Si le véhicule 100% autonome n’est pas pour demain, c’est dans les transports collectifs et la logistique qu’il a le plus de chance de se banaliser. Pour que les systèmes actuels gagnent en fiabilité et atteignent un équilibre économique, le député Damien Pichereau invite à une approche plus européenne. Il incite aussi à multiplier le panel des usages et à associer davantage les collectivités.

Né dans l’enthousiasme techno-solutionniste des années 2010, le projet de véhicule autonome (VA) peine à s’imposer sur les routes. Au mieux, il ne devrait pas circuler de VA de niveau 5 – totalement autonome et sans conducteur – avant 10 ans. C’est ce que conclut le rapport de Damien Pichereau, député LREM, commandé en février 2021 par le Premier ministre. Le député de la Sarthe relève surtout que le VA recouvre des niveaux de maturité très hétérogènes. Le concept recouvre en effet aussi bien le véhicule automatisé (avec conducteur, largement déployé), le robot-taxi (toujours attendu), la navette autonome transportant une dizaine de personnes (testée en milieu fermé) ou encore les véhicules de livraison et les machines agricoles connectées.

Tramway et véhicules de livraison autonomes

L’un des domaines où le VA a le plus de chance de progresser – et où l’Europe et la France comptent plusieurs pépites – est celui des transports collectifs.

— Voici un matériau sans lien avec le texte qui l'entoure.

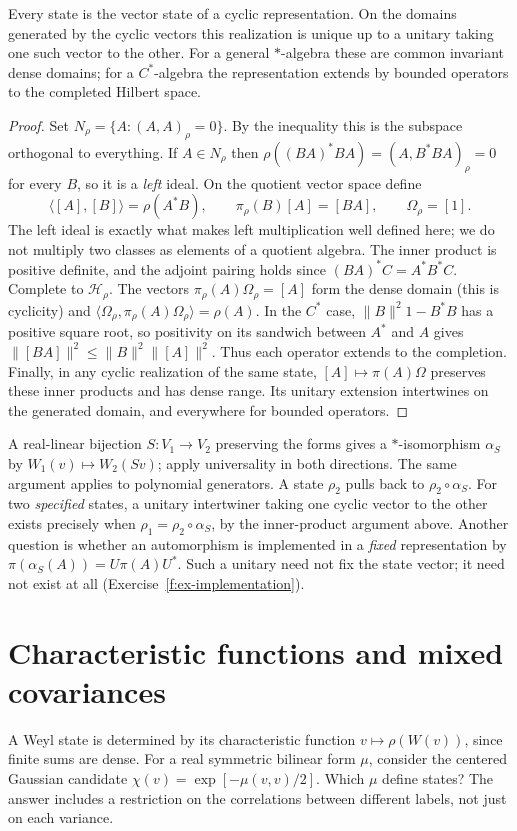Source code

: \begin{theorem}\label{f:gns}
Every state is the vector state of a cyclic representation. On the domains generated by the cyclic vectors this realization is unique up to a unitary taking one such vector to the other. For a general $*$-algebra these are common invariant dense domains; for a $C^*$-algebra the representation extends by bounded operators to the completed Hilbert space.
\end{theorem}
\begin{proof}
Set $N_\rho=\{A:(A,A)_\rho=0\}$. By the inequality this is the subspace orthogonal to everything. If $A\in N_\rho$ then $\rho((BA)^*BA)=(A,B^*BA)_\rho=0$ for every $B$, so it is a \emph{left} ideal. On the quotient vector space define
\[
 \langle[A],[B]\rangle=\rho(A^*B),\qquad
 \pi_\rho(B)[A]=[BA],\qquad \Omega_\rho=[1].
\]
The left ideal is exactly what makes left multiplication well defined here; we do not multiply two classes as elements of a quotient algebra. The inner product is positive definite, and the adjoint pairing holds since $(BA)^*C=A^*B^*C$. Complete to $\mathcal H_\rho$. The vectors $\pi_\rho(A)\Omega_\rho=[A]$ form the dense domain (this is cyclicity) and $\langle\Omega_\rho,\pi_\rho(A)\Omega_\rho\rangle=\rho(A)$. In the $C^*$ case, $\|B\|^2 1-B^*B$ has a positive square root, so positivity on its sandwich between $A^*$ and $A$ gives $\|[BA]\|^2\le\|B\|^2\|[A]\|^2$. Thus each operator extends to the completion. Finally, in any cyclic realization of the same state, $[A]\mapsto\pi(A)\Omega$ preserves these inner products and has dense range. Its unitary extension intertwines on the generated domain, and everywhere for bounded operators.
\end{proof}

A real-linear bijection $S:V_1\to V_2$ preserving the forms gives a $*$-isomorphism $\alpha_S$ by $W_1(v)\mapsto W_2(Sv)$; apply universality in both directions. The same argument applies to polynomial generators. A state $\rho_2$ pulls back to $\rho_2\circ\alpha_S$. For two \emph{specified} states, a unitary intertwiner taking one cyclic vector to the other exists precisely when $\rho_1=\rho_2\circ\alpha_S$, by the inner-product argument above. Another question is whether an automorphism is implemented in a \emph{fixed} representation by $\pi(\alpha_S(A))=U\pi(A)U^*$. Such a unitary need not fix the state vector; it need not exist at all (Exercise~\ref{f:ex-implementation}).

\section{Characteristic functions and mixed covariances}
A Weyl state is determined by its characteristic function $v\mapsto\rho(W(v))$, since finite sums are dense. For a real symmetric bilinear form $\mu$, consider the centered Gaussian candidate $\chi(v)=\exp[-\mu(v,v)/2]$. Which $\mu$ define states? The answer includes a restriction on the correlations between different labels, not just on each variance.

Les projets actuels dépassent le stade de l’expérimentation ponctuelle mais le rapport relève que la navette autonome butte sur plusieurs écueils. Tout d’abord l’absence de "modèle économique soutenable", aucune expérience n’ayant encore atteint la rentabilité. Les acteurs de la filière déplorent l’exigence réglementaire de la présence d’un superviseur à bord, dont le coût vient s’ajouter aux équipements de pointe des navettes. Ensuite, l’expérience utilisateur, du fait de la lenteur (aujourd’hui autour de 20 km/h) et des à-coups des navettes, reste largement perfectible. Le député invite donc à accentuer l’effort de recherche pour développer des intelligences artificielles plus fiables et "aller progressivement vers des véhicules autonomes se déplaçant à vitesse normale dans la circulation". Il propose aussi d’élargir le périmètre des expérimentations en testant des tramways autonomes et des véhicules opérant sur rail ou pneu utilisant, par exemple, de petites lignes ferroviaires. Et au-delà des navettes, il souligne le potentiel des robots de livraison circulant à très faible vitesse pour la logistique urbaine du dernier kilomètre.

Nécessité d’un cadre européen

Pour mener ces expérimentations, le parlementaire préconise de mettre en place un "projet important d’intérêt européen commun (PIIEC)" et d’élargir les financements existants (AMI…) aux collectivités territoriales comme pour les projets en matière d’hydrogène. Il suggère de créer des zones d’expérimentations qui pourraient s’étendre sur l’ensemble d’un département ou à cheval entre deux pays frontaliers. Ces expérimentations exigent cependant une harmonisation des réglementations. Car si les avancées réglementaires en France (voir notre article du 5 juin 2021) sont jugées très positives, le rapport déplore le maquis des normes au niveau européen et mondial. À l’échelle de l’Union européenne, il demande que les conditions d’homologation des systèmes de conduite et, dans la mesure du possible, les conditions d’autorisation (qui resteront nationales) des véhicules automatisés et autonomes (niveau 4) soient harmonisées.

Données partagées et 5G

Concernant le véhicule autonome individuel, secteur préempté par les géants du numérique américains et chinois, le rapport déplore qu’aucun véhicule européen ne figure dans le top 10 des VA en termes de nombre de kilomètres parcourus. Face à des concurrents qui ont accumulé des pétaoctets de données de conduite, le rapport préconise un partage des données de roulage à l’échelle européenne en créant une plateforme pouvant reproduire les situations de conduite enregistrées ou en simuler de nouvelles.

Enfin, avant d’être autonome, le véhicule de demain sera avant tout connecté. Un sujet qui implique que les réseaux mobiles, et plus particulièrement la 5G avec ses temps de latence extrêmement réduits, soient largement déployés.  Pour le rapport le besoin le plus pressant se situe cependant en zone urbaine et sur les autoroutes. Deux contextes où la 5G pourrait faciliter la transmission ultrarapide d’informations contextuelles (carrefours, accidents, freinages brusques…) tout en limitant les besoins en capteurs et en capacité de calcul à bord des véhicules.